Im Mittelpunkt stehen die Krankenhausstandorte Bischofsstraße, Finkenhügel und Harderberg. Dort soll die medizinische Versorgung weiterentwickelt und gleichzeitig an die veränderten wirtschaftlichen Rahmenbedingungen angepasst werden.
Kooperation als Antwort auf steigenden Druck
Hintergrund für die neue Vereinbarung sind unter anderem die Veränderungen in der Gesundheitspolitik. Besonders das vom Bund beschlossene GKV-Beitragssatzstabilisierungsgesetz wird nach Einschätzung der Beteiligten ab 2027 zusätzliche wirtschaftliche Belastungen für Krankenhäuser mit sich bringen.

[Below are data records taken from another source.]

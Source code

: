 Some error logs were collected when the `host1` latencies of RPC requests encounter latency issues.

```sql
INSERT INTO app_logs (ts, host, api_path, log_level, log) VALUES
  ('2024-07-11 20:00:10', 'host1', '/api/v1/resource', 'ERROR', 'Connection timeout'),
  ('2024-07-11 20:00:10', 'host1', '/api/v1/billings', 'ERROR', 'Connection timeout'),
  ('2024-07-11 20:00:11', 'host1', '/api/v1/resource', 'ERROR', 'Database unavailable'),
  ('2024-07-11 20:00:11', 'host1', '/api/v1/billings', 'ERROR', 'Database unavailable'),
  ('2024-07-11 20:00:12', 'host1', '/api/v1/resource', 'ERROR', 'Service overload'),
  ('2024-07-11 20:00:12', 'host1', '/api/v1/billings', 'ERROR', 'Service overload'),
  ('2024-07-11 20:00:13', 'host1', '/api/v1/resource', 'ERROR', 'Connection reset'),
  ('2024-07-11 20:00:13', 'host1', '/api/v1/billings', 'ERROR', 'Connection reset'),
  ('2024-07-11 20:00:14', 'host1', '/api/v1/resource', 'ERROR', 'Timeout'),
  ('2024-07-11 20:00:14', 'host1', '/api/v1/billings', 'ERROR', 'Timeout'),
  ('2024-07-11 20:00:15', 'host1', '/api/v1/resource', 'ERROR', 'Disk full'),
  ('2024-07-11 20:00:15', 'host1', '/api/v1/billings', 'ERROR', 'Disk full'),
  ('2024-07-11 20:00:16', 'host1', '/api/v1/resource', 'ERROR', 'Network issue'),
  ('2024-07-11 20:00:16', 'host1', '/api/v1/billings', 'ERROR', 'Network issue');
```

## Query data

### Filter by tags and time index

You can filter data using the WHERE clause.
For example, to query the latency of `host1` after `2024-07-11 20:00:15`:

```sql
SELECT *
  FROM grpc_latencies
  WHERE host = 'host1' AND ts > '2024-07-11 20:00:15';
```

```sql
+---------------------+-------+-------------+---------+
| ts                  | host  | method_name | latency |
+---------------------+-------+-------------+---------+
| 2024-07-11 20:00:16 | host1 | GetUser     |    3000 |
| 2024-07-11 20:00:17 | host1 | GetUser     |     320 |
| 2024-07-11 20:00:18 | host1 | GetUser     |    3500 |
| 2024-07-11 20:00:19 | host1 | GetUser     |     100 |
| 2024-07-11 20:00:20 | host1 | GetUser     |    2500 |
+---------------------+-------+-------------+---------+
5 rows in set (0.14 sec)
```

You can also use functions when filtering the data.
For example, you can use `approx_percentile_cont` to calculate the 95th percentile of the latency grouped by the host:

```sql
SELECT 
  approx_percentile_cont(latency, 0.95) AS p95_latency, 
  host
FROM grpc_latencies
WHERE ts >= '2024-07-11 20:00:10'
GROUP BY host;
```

Deshalb sollen bestehende Konzepte im laufenden Kooperationsprozess überprüft und angepasst werden. Ziel ist es, Synergieeffekte schneller zu erreichen und sich auf künftige finanzielle Herausforderungen vorzubereiten.

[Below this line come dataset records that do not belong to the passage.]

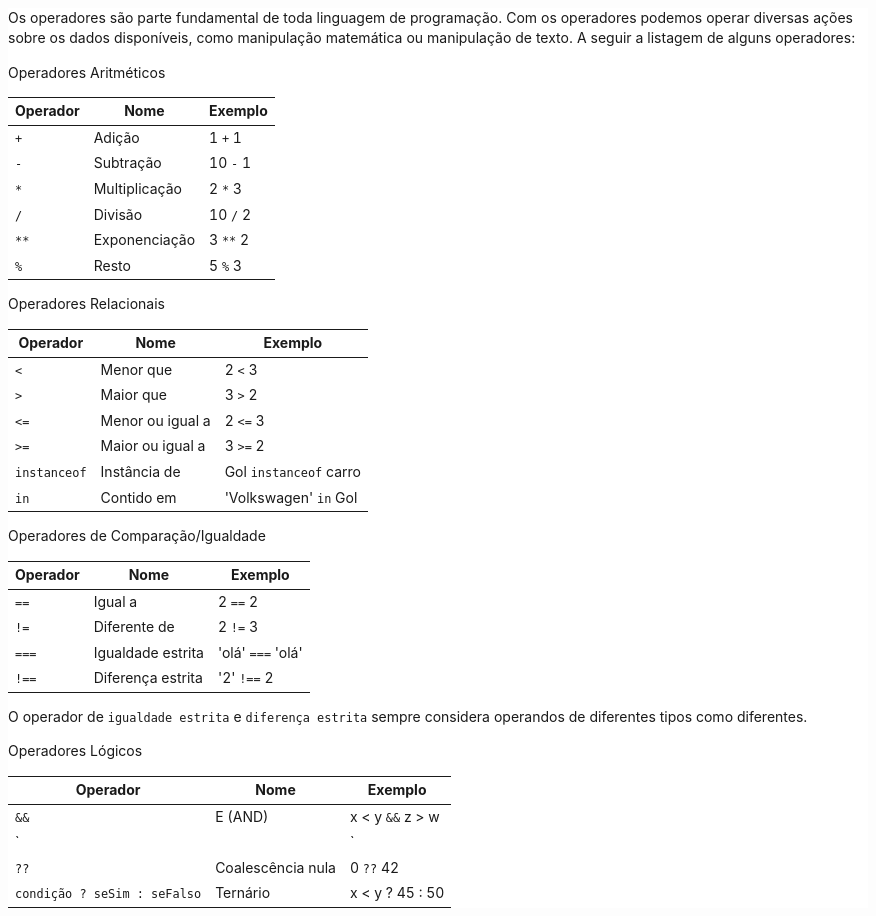 Os operadores são parte fundamental de toda linguagem de programação. Com os operadores podemos operar diversas ações sobre os dados disponíveis, como manipulação matemática ou manipulação de texto. A seguir a listagem de alguns operadores:

Operadores Aritméticos

| Operador | Nome | Exemplo |
|---|---|---|
| `+` | Adição | 1 `+` 1 |
| `-` | Subtração | 10 `-` 1 |
| `*` | Multiplicação | 2 `*` 3 |
| `/` | Divisão | 10 `/` 2 |
| `**` | Exponenciação | 3 `**` 2 |
| `%` | Resto | 5 `%` 3 |

Operadores Relacionais

| Operador | Nome | Exemplo |
|---|---|---|
| `<` | Menor que | 2 `<` 3 |
| `>` | Maior que | 3 `>` 2 |
| `<=` | Menor ou igual a | 2 `<=` 3 |
| `>=` | Maior ou igual a | 3 `>=` 2 |
| `instanceof` | Instância de | Gol `instanceof` carro |
| `in` | Contido em | 'Volkswagen' `in` Gol |

Operadores de Comparação/Igualdade

| Operador | Nome | Exemplo |
|---|---|---|
| `==` | Igual a | 2 `==` 2 |
| `!=` | Diferente de | 2 `!=` 3 |
| `===` | Igualdade estrita | 'olá' `===` 'olá' |
| `!==` | Diferença estrita | '2' `!==` 2 |

O operador de `igualdade estrita` e `diferença estrita` sempre considera operandos de diferentes tipos como diferentes.

Operadores Lógicos

| Operador | Nome | Exemplo |
|---|---|---|
| `&&` | E (AND) | x < y `&&` z > w |
| `||` | OU (OR) | x > y `||` z < w |
| `??` | Coalescência nula | 0 `??` 42 |
| `condição ? seSim : seFalso` | Ternário | x < y ? 45 : 50 |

Weihbischof Johannes Wübbe, Aufsichtsratsvorsitzender der Niels-Stensen-Kliniken, betont: „Eine gut abgestimmte Zusammenarbeit zwischen dem Klinikum Osnabrück und den Niels-Stensen-Kliniken ist für beide Träger und vor allem für die Patientinnen und Patienten der Region das Ziel der Überlegungen und Verhandlungen“.
Auch Oberbürgermeisterin Katharina Pötter sieht in der Zusammenarbeit den richtigen Weg: „Es geht nur miteinander. Die letzten Wochen der gemeinsamen Arbeit haben bestätigt, dass nur die Kooperation eine optimale medizinische Abstimmung ermöglicht. In diesen herausfordernden Zeiten nutzen wir gleichzeitig die Chance für eine wirtschaftlich ausgewogene Gesundheitsversorgung“.

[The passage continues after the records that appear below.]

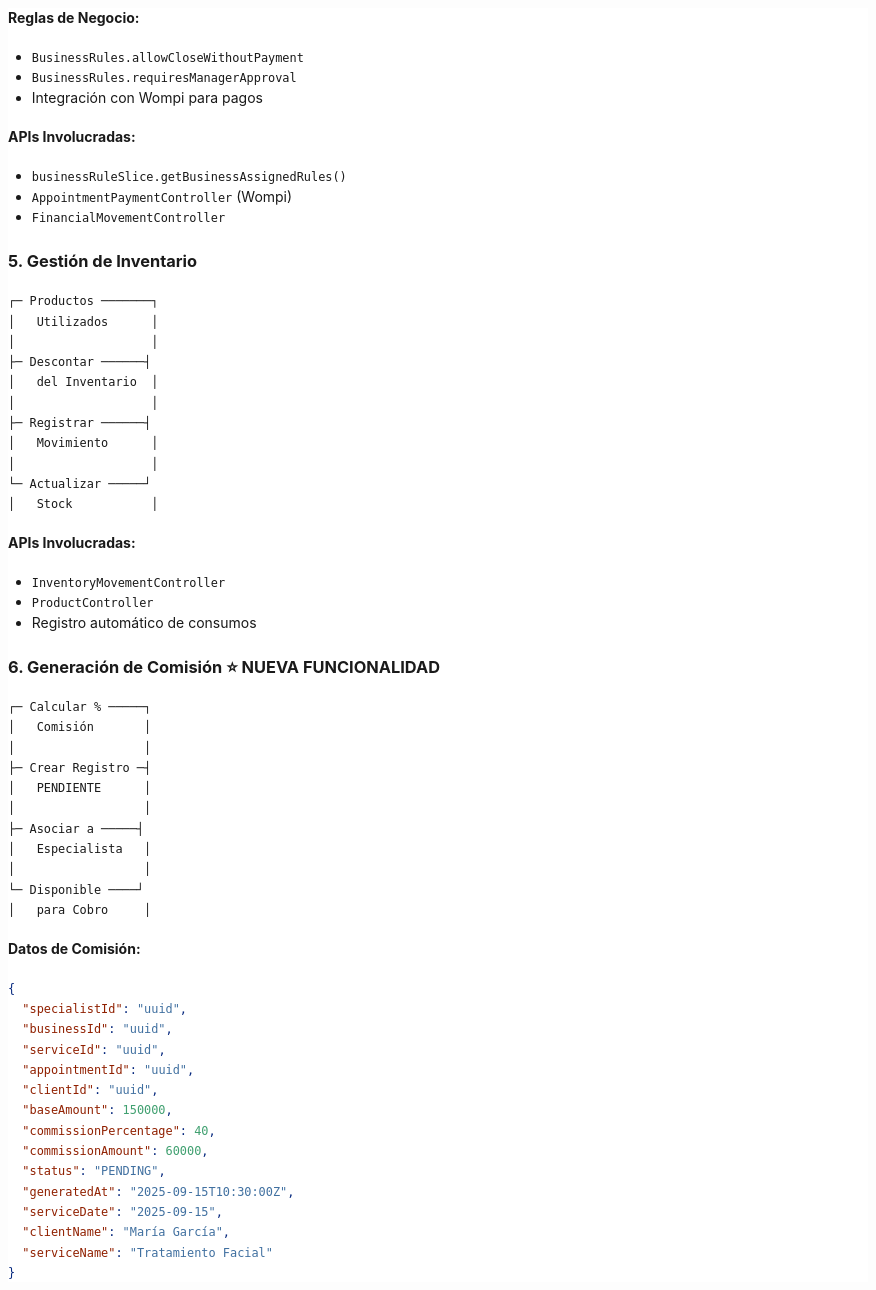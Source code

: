 #### **Reglas de Negocio:**
- `BusinessRules.allowCloseWithoutPayment`
- `BusinessRules.requiresManagerApproval`
- Integración con Wompi para pagos

#### **APIs Involucradas:**
- `businessRuleSlice.getBusinessAssignedRules()`
- `AppointmentPaymentController` (Wompi)
- `FinancialMovementController`

### **5. Gestión de Inventario**
```
┌─ Productos ───────┐
│   Utilizados      │
│                   │
├─ Descontar ──────┤
│   del Inventario  │
│                   │
├─ Registrar ──────┤
│   Movimiento      │
│                   │
└─ Actualizar ─────┘
│   Stock           │
```

#### **APIs Involucradas:**
- `InventoryMovementController`
- `ProductController`
- Registro automático de consumos

### **6. Generación de Comisión** ⭐ **NUEVA FUNCIONALIDAD**
```
┌─ Calcular % ─────┐
│   Comisión       │
│                  │
├─ Crear Registro ─┤
│   PENDIENTE      │
│                  │
├─ Asociar a ─────┤
│   Especialista   │
│                  │
└─ Disponible ────┘
│   para Cobro     │
```

#### **Datos de Comisión:**
```json
{
  "specialistId": "uuid",
  "businessId": "uuid",
  "serviceId": "uuid",
  "appointmentId": "uuid",
  "clientId": "uuid",
  "baseAmount": 150000,
  "commissionPercentage": 40,
  "commissionAmount": 60000,
  "status": "PENDING",
  "generatedAt": "2025-09-15T10:30:00Z",
  "serviceDate": "2025-09-15",
  "clientName": "María García",
  "serviceName": "Tratamiento Facial"
}
```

Noch keine endgültige Medizinstrategie
Die Vereinbarung legt bewusst noch keine festen medizinischen Schwerpunkte für die einzelnen Standorte fest. Stattdessen sollen die Profile der Krankenhäuser offen bleiben, um auf gesetzliche Änderungen, wirtschaftliche Entwicklungen und neue Anforderungen reagieren zu können.
Stärker berücksichtigt werden sollen künftig außerdem ambulante Behandlungen und Rehabilitationsangebote.
Holding-Modell als Zukunftsoption
Als gemeinsames Ziel verfolgen die Beteiligten derzeit eine Holding-Struktur, die von der Stadt Osnabrück und den Niels-Stensen-Kliniken getragen wird. Sie soll eine noch engere Zusammenarbeit ermöglichen.
Bis Herbst 2026 sollen dafür die vertraglichen, wirtschaftlichen und personellen Grundlagen ausgearbeitet werden. Ende des Jahres sollen die zuständigen Gremien dann auf dieser Basis über die Umsetzung entscheiden.